The second way to destroy a sustainability initiative is to create a project that will last only a short time. This is what happens when we treat sustainability as a project rather than an on-going set of new transformative practices and accompanying social institutions. Environmental problems are here to stay. None of them will be solved in a few months or even in a year or two. We need to build the social institutions that will enable cultural transformation to sustainable ways of living.

The RSA with it’s bitty little projects ‘Carbon Unlimited’ (link no longer functional; I suppose we solved this problem!?!); ‘Arts and Ecology’ (also finished) and now ‘The Great Recovery’ – are here today, gone tomorrow – wasting the work of developing these programmes in the first place. Failure to allocate a budget to sustain activities over time is part of the problem. The RSA treats sustainability as a kind of intellectual idea to play with just long enough to help create the impression that elites in this country are not actually complicit with the ecological meltdown of the planet.

The third way social institutions fail to address sustainability initiatives is by hiring someone who is a committed environmentalist, but with no practical or theoretical experience in the relevant field. This is yet another way to make sure no one will rock the boat. Typically, someone new to a field will be impressionable until they learn the complexities of change-making in a particular field.

Ultimately, most social institutions simply do not seem to be either flexible enough or interested in responding to the environmental crisis in a serious way and the real push for radical change is coming from social movements using an astonishingly wide variety of tactics and strategies.

4 thoughts on “A Critical Look at RSA and TSB’s ‘New Designs for A Circular Economy’

  1. Spot on with the critique of institutional (and not even conscious, a lot of the time) ‘greenwash’. Everyone wants a shiny new thing to crow about.
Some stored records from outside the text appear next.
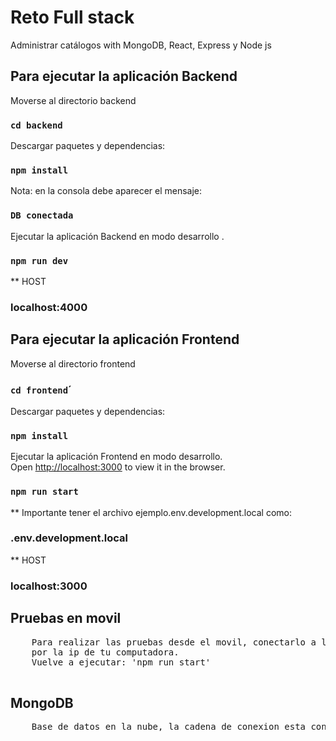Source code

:# Reto Full stack 
Administrar catálogos with MongoDB, React, Express y Node js

## Para ejecutar la aplicación Backend

Moverse al directorio backend

### `cd backend`

Descargar paquetes y dependencias:

### `npm install`

Nota: en la consola debe aparecer el mensaje:

### `DB conectada`

Ejecutar la aplicación Backend en modo desarrollo .<br />

### `npm run dev`

** HOST
### localhost:4000

## Para ejecutar la aplicación Frontend

Moverse al directorio frontend

### `cd frontend`´

Descargar paquetes y dependencias:

### `npm install`

Ejecutar la aplicación Frontend en modo desarrollo.<br />
Open [http://localhost:3000](http://localhost:3000) to view it in the browser.

### `npm run start`

** Importante tener el archivo ejemplo.env.development.local como:<br />
### .env.development.local

** HOST
### localhost:3000

## Pruebas en movil
<div class="highlight highlight-source-shell">
  <pre>
    Para realizar las pruebas desde el movil, conectarlo a la misma red y cambiar 'localhost' en .env.development.local
    por la ip de tu computadora.
    Vuelve a ejecutar: 'npm run start'
  </pre>
</div>

## MongoDB
<div class="highlight highlight-source-shell">
  <pre>
    Base de datos en la nube, la cadena de conexion esta configurada en backend/variables.env
  </pre>
</div>
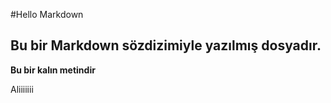 #Hello Markdown
## Bu bir Markdown sözdizimiyle yazılmış dosyadır.

**Bu bir kalın metindir**

Aliiiiiii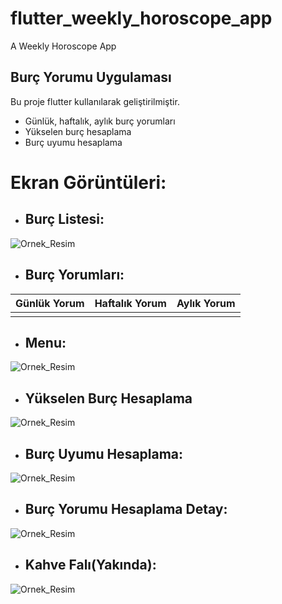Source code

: # flutter_weekly_horoscope_app

A Weekly Horoscope App

## Burç Yorumu Uygulaması

Bu proje flutter kullanılarak geliştirilmiştir.

- Günlük, haftalık, aylık burç yorumları
- Yükselen burç hesaplama 
- Burç uyumu hesaplama

# Ekran Görüntüleri:

- ## Burç Listesi:

![Ornek_Resim]()

- ## Burç Yorumları: 

Günlük Yorum  |  Haftalık Yorum | Aylık Yorum
:-------------------------:|:-------------------------:|:-------------------------:
![]()  |  ![]()  |  ![]()

- ## Menu:

![Ornek_Resim]()

- ## Yükselen Burç Hesaplama

![Ornek_Resim]()

- ## Burç Uyumu Hesaplama:

![Ornek_Resim]()

- ## Burç Yorumu Hesaplama Detay:

![Ornek_Resim]()

- ## Kahve Falı(Yakında):

![Ornek_Resim]()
Long-term upkeep and funding? Not so much. Something that goes against the grain of growth? Not so much… Are you aware of steadystatemanchester.net ? Would be interested in your thoughts…

  2. Am I alone in thinking that the notion of the ‘circular economy’ is vacuous? It fails to address the fundamental question of emissions reduction from energy use. Making some wastes into feedstock and increasing the recyclability of products will at best lead to only relative GCG reductions – and while the economy continues to expand (well if the main parties get their way), the overall level continues to climb.
    But a search for “critique of the circular economy” yields little – this was one result and we’ve already connected. So my concern is that the fashion and hype continues with almost no sensible critique from the perspective of ecological economics.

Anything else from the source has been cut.